The Importance of Pre-Run Nutrition
Should you eat before running? It’s a common question for both newbie and seasoned runners looking to fuel their fitness and get maximum performance while burning fat. The short answer is, generally, yes. The longer answer is whether you should eat, what you eat, how much you eat, and when you should eat all depends on how long you’ll be running for, and your specific dietary needs.
Proper nutrition before and after a run can help boost your endurance, maintain your energy levels, and give your muscles the fuel they need to repair themselves afterward. All of which are important to stay active. The proper meal can play a crucial role in your performance when it comes to long-distance runs and especially for marathons and beyond.
Optimal Timing for Pre-Run Meals and Snacks
The ideal timing for loading up on energy before a run largely depends on how far you’ll be running. If you are going to be running for less than 90 minutes, it’s less important to eat before a run and the timing isn’t as particular. Still, it may settle your stomach (or help your mood) to eat a little something before shorter stints, especially early in the morning.
For longer distances, fueling your body becomes much more important. Try to eat a meal 2-3 hours before running longer than 90 minutes, or aim for a smaller snack 30 minutes to an hour beforehand to give you the juice your body needs.
Key Nutrients for Pre-Run Fueling
Fueling your trot gives us plenty of food for thought, so let’s take a look at the role different nutrients play in getting you to the finish line of your favorite aerobic activity.

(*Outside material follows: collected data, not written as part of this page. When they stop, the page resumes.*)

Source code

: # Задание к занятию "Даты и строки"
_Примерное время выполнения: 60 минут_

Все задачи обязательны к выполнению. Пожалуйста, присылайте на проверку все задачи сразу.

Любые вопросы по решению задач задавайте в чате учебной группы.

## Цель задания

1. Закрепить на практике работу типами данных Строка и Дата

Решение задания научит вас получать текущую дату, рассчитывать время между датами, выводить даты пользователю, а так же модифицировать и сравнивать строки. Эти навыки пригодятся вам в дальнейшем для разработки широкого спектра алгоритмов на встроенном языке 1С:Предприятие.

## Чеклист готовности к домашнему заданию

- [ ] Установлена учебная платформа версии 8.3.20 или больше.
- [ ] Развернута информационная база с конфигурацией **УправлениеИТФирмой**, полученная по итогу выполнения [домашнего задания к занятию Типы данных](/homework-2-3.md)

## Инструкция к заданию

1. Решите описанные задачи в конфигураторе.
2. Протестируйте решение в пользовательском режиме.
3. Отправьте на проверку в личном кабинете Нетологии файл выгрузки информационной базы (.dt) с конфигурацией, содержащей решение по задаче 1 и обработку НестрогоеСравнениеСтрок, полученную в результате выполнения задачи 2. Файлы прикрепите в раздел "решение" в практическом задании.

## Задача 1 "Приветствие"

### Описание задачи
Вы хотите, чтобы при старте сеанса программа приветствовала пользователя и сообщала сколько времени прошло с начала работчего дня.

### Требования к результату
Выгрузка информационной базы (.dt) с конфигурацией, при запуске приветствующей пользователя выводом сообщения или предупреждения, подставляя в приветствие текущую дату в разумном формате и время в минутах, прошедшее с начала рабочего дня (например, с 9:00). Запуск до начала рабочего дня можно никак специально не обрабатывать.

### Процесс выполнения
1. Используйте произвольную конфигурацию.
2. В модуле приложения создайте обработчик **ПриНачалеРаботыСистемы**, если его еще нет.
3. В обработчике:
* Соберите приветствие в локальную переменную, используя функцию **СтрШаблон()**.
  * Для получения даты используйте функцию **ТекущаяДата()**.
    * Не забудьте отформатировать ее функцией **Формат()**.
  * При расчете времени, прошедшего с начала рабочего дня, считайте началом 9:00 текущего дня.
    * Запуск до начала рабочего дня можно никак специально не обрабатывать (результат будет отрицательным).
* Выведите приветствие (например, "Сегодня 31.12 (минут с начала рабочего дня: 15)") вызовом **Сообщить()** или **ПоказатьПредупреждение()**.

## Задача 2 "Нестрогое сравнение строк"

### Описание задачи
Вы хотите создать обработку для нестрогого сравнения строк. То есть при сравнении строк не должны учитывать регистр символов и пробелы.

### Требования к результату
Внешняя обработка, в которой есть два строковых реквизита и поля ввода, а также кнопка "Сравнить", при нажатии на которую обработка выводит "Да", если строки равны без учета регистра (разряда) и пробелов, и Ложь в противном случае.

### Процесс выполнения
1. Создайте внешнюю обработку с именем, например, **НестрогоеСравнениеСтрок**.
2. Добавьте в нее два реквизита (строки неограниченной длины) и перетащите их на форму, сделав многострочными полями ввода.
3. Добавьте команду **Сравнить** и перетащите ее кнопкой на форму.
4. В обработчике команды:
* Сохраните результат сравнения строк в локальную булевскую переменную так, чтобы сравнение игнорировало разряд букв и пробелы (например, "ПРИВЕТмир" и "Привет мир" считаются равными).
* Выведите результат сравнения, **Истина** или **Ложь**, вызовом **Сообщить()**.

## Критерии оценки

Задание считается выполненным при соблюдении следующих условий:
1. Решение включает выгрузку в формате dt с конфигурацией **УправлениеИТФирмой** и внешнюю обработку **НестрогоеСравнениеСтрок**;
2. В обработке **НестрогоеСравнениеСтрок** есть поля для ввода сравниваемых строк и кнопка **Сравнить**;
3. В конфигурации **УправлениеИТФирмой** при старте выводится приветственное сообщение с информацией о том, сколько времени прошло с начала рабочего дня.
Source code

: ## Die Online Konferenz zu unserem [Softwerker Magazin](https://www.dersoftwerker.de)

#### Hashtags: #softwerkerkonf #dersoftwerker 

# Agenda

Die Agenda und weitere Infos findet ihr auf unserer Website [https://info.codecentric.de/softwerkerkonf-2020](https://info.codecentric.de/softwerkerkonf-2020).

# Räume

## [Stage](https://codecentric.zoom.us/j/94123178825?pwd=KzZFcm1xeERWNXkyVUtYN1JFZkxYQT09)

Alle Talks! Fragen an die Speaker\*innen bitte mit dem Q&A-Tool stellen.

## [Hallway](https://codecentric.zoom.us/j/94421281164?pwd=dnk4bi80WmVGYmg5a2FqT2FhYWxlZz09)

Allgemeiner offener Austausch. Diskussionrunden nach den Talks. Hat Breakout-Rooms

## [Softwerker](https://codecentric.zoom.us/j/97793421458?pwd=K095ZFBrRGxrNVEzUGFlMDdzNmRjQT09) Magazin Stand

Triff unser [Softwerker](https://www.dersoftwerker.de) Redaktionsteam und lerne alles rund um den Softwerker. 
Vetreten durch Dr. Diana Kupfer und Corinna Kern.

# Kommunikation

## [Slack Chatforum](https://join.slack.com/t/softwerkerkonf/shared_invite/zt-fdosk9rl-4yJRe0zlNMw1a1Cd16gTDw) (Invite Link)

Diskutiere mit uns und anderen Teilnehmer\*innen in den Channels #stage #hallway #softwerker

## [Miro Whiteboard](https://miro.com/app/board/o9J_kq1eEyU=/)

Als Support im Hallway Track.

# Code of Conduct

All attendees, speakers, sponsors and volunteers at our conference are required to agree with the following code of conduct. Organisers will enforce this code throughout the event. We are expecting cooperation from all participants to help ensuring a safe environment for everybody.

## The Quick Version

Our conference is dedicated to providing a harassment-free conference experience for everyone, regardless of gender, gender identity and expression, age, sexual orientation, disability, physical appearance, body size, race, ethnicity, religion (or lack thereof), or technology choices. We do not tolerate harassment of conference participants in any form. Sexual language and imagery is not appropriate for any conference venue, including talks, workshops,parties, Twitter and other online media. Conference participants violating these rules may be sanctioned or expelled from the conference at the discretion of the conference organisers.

Carbohydrates: The Energy Source
What is good to eat before running? Well, carbohydrates are the workhorse of pre-run meals and snacks. Carbs are going to offer you a quick boost of glucose for the energy you need to keep moving during your run.
Simple carbs like breads, rice and pasta can be OK in moderation but you don’t want to overdo it on them. Mix in some complex carbohydrates, from sources like whole grains or fruit. For early morning runs, carbs like toast or a bagel can be a great way to settle your stomach and supply some quick energy.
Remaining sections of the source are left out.